Which lines below contain the word "menyetel"? Copy each of them.

(Source texts of formatted documents)
◆ ◆ ◆ ◆
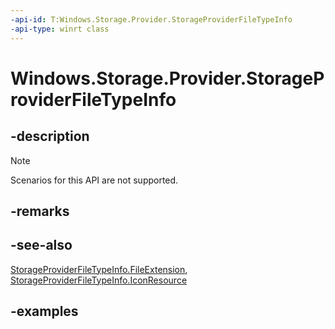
 ```yaml
---
-api-id: T:Windows.Storage.Provider.StorageProviderFileTypeInfo
-api-type: winrt class
---
```


# Windows.Storage.Provider.StorageProviderFileTypeInfo

<!--
public sealed class StorageProviderFileTypeInfo
-->

## -description

> [!NOTE]
> Scenarios for this API are not supported.

## -remarks

## -see-also

[StorageProviderFileTypeInfo.FileExtension](storageproviderfiletypeinfo_fileextension.md), [StorageProviderFileTypeInfo.IconResource](storageproviderfiletypeinfo_iconresource.md)

## -examples
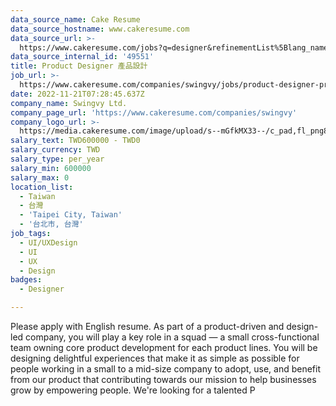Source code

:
 ```yaml
---
data_source_name: Cake Resume
data_source_hostname: www.cakeresume.com
data_source_url: >-
  https://www.cakeresume.com/jobs?q=designer&refinementList%5Blang_name%5D%5B0%5D=English&refinementList%5Bsalary_type%5D=per_year
data_source_internal_id: '49551'
title: Product Designer 產品設計
job_url: >-
  https://www.cakeresume.com/companies/swingvy/jobs/product-designer-product-design
date: 2022-11-21T07:28:45.637Z
company_name: Swingvy Ltd.
company_page_url: 'https://www.cakeresume.com/companies/swingvy'
company_logo_url: >-
  https://media.cakeresume.com/image/upload/s--mGfkMX33--/c_pad,fl_png8,h_200,w_200/v1659418857/hlrfahyv2vzczghwlumf.png
salary_text: TWD600000 - TWD0
salary_currency: TWD
salary_type: per_year
salary_min: 600000
salary_max: 0
location_list:
  - Taiwan
  - 台灣
  - 'Taipei City, Taiwan'
  - '台北市, 台灣'
job_tags:
  - UI/UXDesign
  - UI
  - UX
  - Design
badges:
  - Designer

---
```


Please apply with English resume. As part of a product-driven and design-led company, you will play a key role in a squad — a small cross-functional team owning core product development for each product lines. You will be designing delightful experiences that make it as simple as possible for people working in a small to a mid-size company to adopt, use, and benefit from our product that contributing towards our mission to help businesses grow by empowering people. We're looking for a talented P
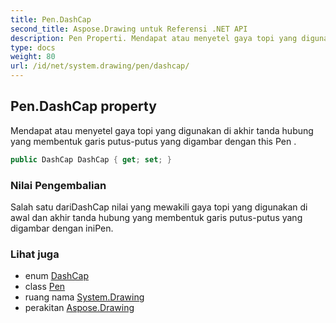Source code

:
 ```yaml
---
title: Pen.DashCap
second_title: Aspose.Drawing untuk Referensi .NET API
description: Pen Properti. Mendapat atau menyetel gaya topi yang digunakan di akhir tanda hubung yang membentuk garis putusputus yang digambar dengan this Pen .
type: docs
weight: 80
url: /id/net/system.drawing/pen/dashcap/
---
```

## Pen.DashCap property

Mendapat atau menyetel gaya topi yang digunakan di akhir tanda hubung yang membentuk garis putus-putus yang digambar dengan this Pen .

```csharp
public DashCap DashCap { get; set; }
```

### Nilai Pengembalian

Salah satu dariDashCap nilai yang mewakili gaya topi yang digunakan di awal dan akhir tanda hubung yang membentuk garis putus-putus yang digambar dengan iniPen.

### Lihat juga

* enum [DashCap](../../../system.drawing.drawing2d/dashcap/)
* class [Pen](../)
* ruang nama [System.Drawing](../../pen/)
* perakitan [Aspose.Drawing](../../../)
◆ ◆ ◆ ◆
> _Answer_:
description: Pen Properti. Mendapat atau menyetel gaya topi yang digunakan di akhir tanda hubung yang membentuk garis putusputus yang digambar dengan this Pen .
Mendapat atau menyetel gaya topi yang digunakan di akhir tanda hubung yang membentuk garis putus-putus yang digambar dengan this Pen .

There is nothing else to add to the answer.